According to Wall Street Journal, “a blockchain is a data structure that makes it possible to create a digital ledger of transactions and share it among a distributed network of computers.” Authorized participants of a private blockchain network would be able to manipulate the structure by adding additional data blocks to the “chain” without the involvement of a central verifying entity. Instead, each participant would compare new information to previously recorded data for verification within minutes, with a majority consensus needed among participants for a new transaction to be approved and subsequently added to the chain. Although a blockchain network is decentralized in nature, banks can apply the concept in restricted environments for various internal purposes.
Financial institutions can improve the processing of cross-border payments, for example, with the proper implementation of blockchain technology. Cross-border payments are currently made possible through a number of correspondent banking arrangements that allow for inter-bank processing, and vast arrangements are necessary in order to provide adequate geographical coverage. Any number of intermediaries may be involved, with additional costs and processing times associated with each of them.
Manual intervention is often necessary to correct and properly execute incorrect transactions, further contributing to delays. Not only are these banking arrangements inefficient, but they also present major traceability issues and hinder banks from providing payment services on par with those offered at a domestic level. A lack of transparency and unexpected posting delays could also affect the financial liquidity of corporate clients and put them at risk.
Blockchain could mitigate these complications by introducing automation at an inter- and intra-bank level. It would eliminate the need for intermediaries who drive up costs and processing times, helping banks save money while improving straight-through-processing (STP) rates.
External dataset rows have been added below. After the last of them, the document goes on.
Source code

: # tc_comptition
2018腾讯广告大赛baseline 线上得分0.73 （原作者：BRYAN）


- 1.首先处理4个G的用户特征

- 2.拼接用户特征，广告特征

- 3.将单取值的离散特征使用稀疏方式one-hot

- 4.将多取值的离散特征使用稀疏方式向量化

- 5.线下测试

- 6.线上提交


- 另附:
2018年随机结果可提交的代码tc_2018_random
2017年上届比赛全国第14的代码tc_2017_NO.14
Banks would then be able to pass these increased efficiencies and cost savings onto consumers and businesses by offering them faster service at reduced costs.
By utilizing blockchain technology to improve P2P remittances, for example, banks can appeal to and capture demographics that currently use third-party money transfer services to send money to family members abroad. Blockchain could also solve payment tracking issues as its very nature allows for improved traceability, creating additional value that can again be passed along to consumers.
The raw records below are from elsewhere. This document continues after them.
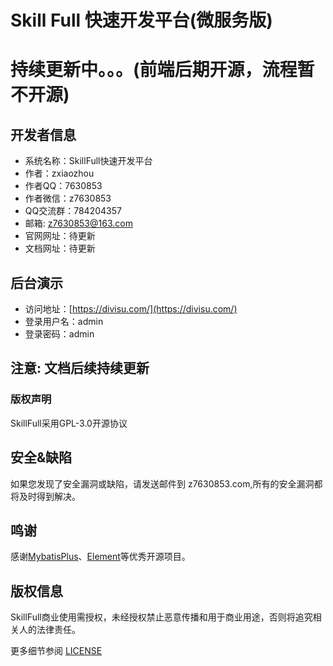 Skill Full 快速开发平台(微服务版)
===============

# 持续更新中。。。(前端后期开源，流程暂不开源)

## 开发者信息
* 系统名称：SkillFull快速开发平台
* 作者：zxiaozhou
* 作者QQ：7630853
* 作者微信：z7630853
* QQ交流群：784204357
* 邮箱: z7630853@163.com
* 官网网址：待更新
* 文档网址：待更新

## 后台演示
- 访问地址：[https://divisu.com/](https://divisu.com/)
- 登录用户名：admin
- 登录密码：admin

## 注意: 文档后续持续更新

### 版权声明
SkillFull采用GPL-3.0开源协议

## 安全&缺陷
如果您发现了安全漏洞或缺陷，请发送邮件到 z7630853.com,所有的安全漏洞都将及时得到解决。


## 鸣谢
感谢[MybatisPlus](https://mp.baomidou.com/)、[Element](https://element.eleme.cn/)等优秀开源项目。

## 版权信息

SkillFull商业使用需授权，未经授权禁止恶意传播和用于商业用途，否则将追究相关人的法律责任。

更多细节参阅 [LICENSE](LICENSE)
Compliance with anti-money laundering (AML) requirements is another concern that could be addressed and possibly resolved using a decentralized ledger. Global spending on AML compliance was estimated to total nearly $10 billion in 2014. A blockchain network could enable banks to feed data related to restricted parties and suspicious AML activity and share it with other participating banks. Through this kind of data-sharing model, banks could significantly improve internal processes around AML, fraud, and risk management. With the continued rise in regulatory pressures, investment in technology infrastructure that protects against fraud and mitigates risk may be a far more cost-effective course of action.
Due to the inherently decentralized nature of a blockchain network, financial institutions are often hesitant to explore or simply unaware of the potential internal applications of the technology; however, blockchain may eventually prove to be instrumental in helping banks introduce speed, automation, and integration into processes that are quickly becoming outdated. Furthermore, cooperation between banks to establish a shared network- such as the efforts underway by technology company R3 and some of the largest banks in the industry - could present new opportunities to monetize.
Faster and more efficient processing would enable financial institutions to reduce operational costs, streamline payment processing, and minimize the need for additional checks and balances. Although it is too soon to determine whether or not blockchain will truly transform the financial services landscape as a whole, early adopters and those who are quickest to adjust to any changes it brings are likely to gain a competitive advantage going forward.